## ACTIVITY
Pull out each line of the records holding the string "label".

══ INPUT ══

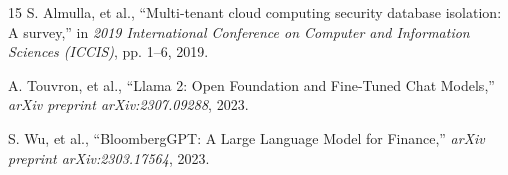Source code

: \documentclass[11pt,journal,onecolumn]{article}
\begin{document}
\begin{thebibliography}{15}
S. Almulla, et al., ``Multi-tenant cloud computing security database isolation: A survey,'' in \textit{2019 International Conference on Computer and Information Sciences (ICCIS)}, pp. 1--6, 2019.

A. Touvron, et al., ``Llama 2: Open Foundation and Fine-Tuned Chat Models,'' \textit{arXiv preprint arXiv:2307.09288}, 2023.

S. Wu, et al., ``BloombergGPT: A Large Language Model for Finance,'' \textit{arXiv preprint arXiv:2303.17564}, 2023.
\end{thebibliography}
\end{document}
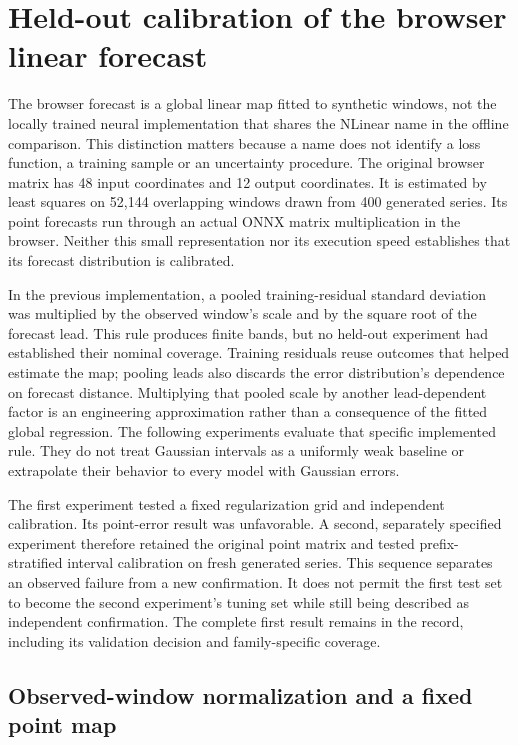 \section{Held-out calibration of the browser linear forecast}
\label{sec:browser-calibration}

The browser forecast is a global linear map fitted to synthetic windows, not
the locally trained neural implementation that shares the NLinear name in the
offline comparison. This distinction matters because a name does not identify
a loss function, a training sample or an uncertainty procedure. The original
browser matrix has 48 input coordinates and 12 output coordinates. It is
estimated by least squares on 52,144 overlapping windows drawn from 400
generated series. Its point forecasts run through an actual ONNX matrix
multiplication in the browser. Neither this small representation nor its
execution speed establishes that its forecast distribution is calibrated.

In the previous implementation, a pooled training-residual standard deviation
was multiplied by the observed window's scale and by the square root of the
forecast lead. This rule produces finite bands, but no held-out experiment had
established their nominal coverage. Training residuals reuse outcomes that
helped estimate the map; pooling leads also discards the error distribution's
dependence on forecast distance. Multiplying that pooled scale by another
lead-dependent factor is an engineering approximation rather than a consequence
of the fitted global regression. The following experiments evaluate that
specific implemented rule. They do not treat Gaussian intervals as a uniformly
weak baseline or extrapolate their behavior to every model with Gaussian errors.

The first experiment tested a fixed regularization grid and independent
calibration. Its point-error result was unfavorable. A second, separately
specified experiment therefore retained the original point matrix and tested
prefix-stratified interval calibration on fresh generated series. This sequence
separates an observed failure from a new confirmation. It does not permit the
first test set to become the second experiment's tuning set while still being
described as independent confirmation. The complete first result remains in
the record, including its validation decision and family-specific coverage.

\subsection{Observed-window normalization and a fixed point map}
\label{sec:browser-normalization}

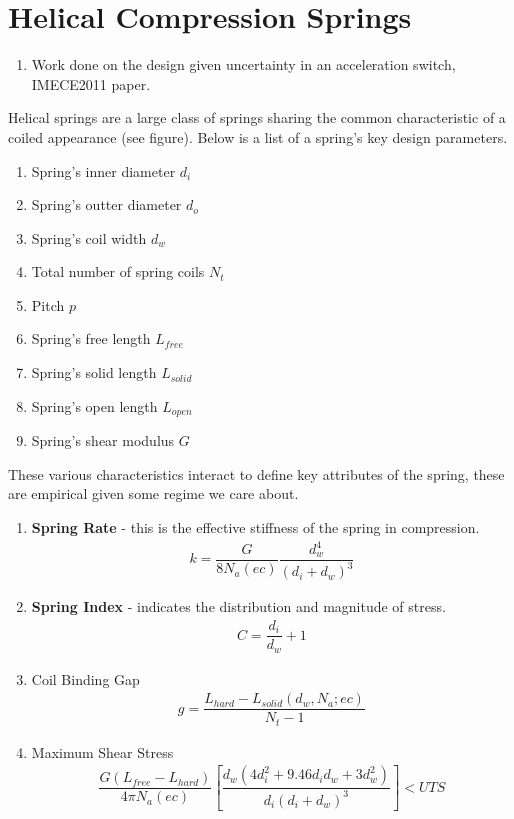 \documentclass[11pt]{article}
\begin{document}
	\section{Helical Compression Springs}
	
	\begin{enumerate}
		
		\item Work done on the design given uncertainty in an acceleration switch, IMECE2011 paper.
		
	\end{enumerate}
		

Helical springs are a large class of springs sharing the common characteristic of a coiled appearance (see figure).  Below is a list of a spring's key design parameters.

		\begin{enumerate}
			\item Spring's inner diameter $d_{i}$ 
			\item Spring's outter diameter $d_{o}$
			\item Spring's coil width $d_{w}$
			\item Total number of spring coils $N_{t}$
			\item Pitch $p$
			\item Spring's free length $L_{free}$
			\item Spring's solid length $L_{solid}$
			\item Spring's open length $L_{open}$
			\item Spring's shear modulus $G$
		\end{enumerate}

These various characteristics interact to define key attributes of the spring, these are empirical given some regime we care about.

	\begin{enumerate}
		\item \textbf{Spring Rate} - this is the effective stiffness of the spring in compression.
\begin{align*}
		k = \dfrac{G}{8 N_{a} (ec)} \dfrac{d_{w}^{4}}{(d_{i}+d_{w})^{3}}
\end{align*}
		\item \textbf{Spring Index} - indicates the distribution and magnitude of stress.
\begin{align*}
		C = \dfrac{d_{i}}{d_{w}} + 1
\end{align*}
		\item Coil Binding Gap
\begin{align*}
	g = \dfrac{L_{hard} - L_{solid}(d_{w},N_{a}; ec)}{N_{t} - 1}
\end{align*}
		\item Maximum Shear Stress
\begin{align*}
		\dfrac{G(L_{free} - L_{hard})}{4 \pi N_{a} (ec)} [\dfrac{d_{w} (4d_{i}^{2} + 9.46d_{i} 
d_{w} + 3 d_{w}^{2})}{d_{i}(d_{i}+d_{w})^{3}}] < UTS
\end{align*}
	\end{enumerate}
\end{document}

═══

## ANSWER TO THE PROBLEM
\label{sec:browser-calibration}
\label{sec:browser-normalization}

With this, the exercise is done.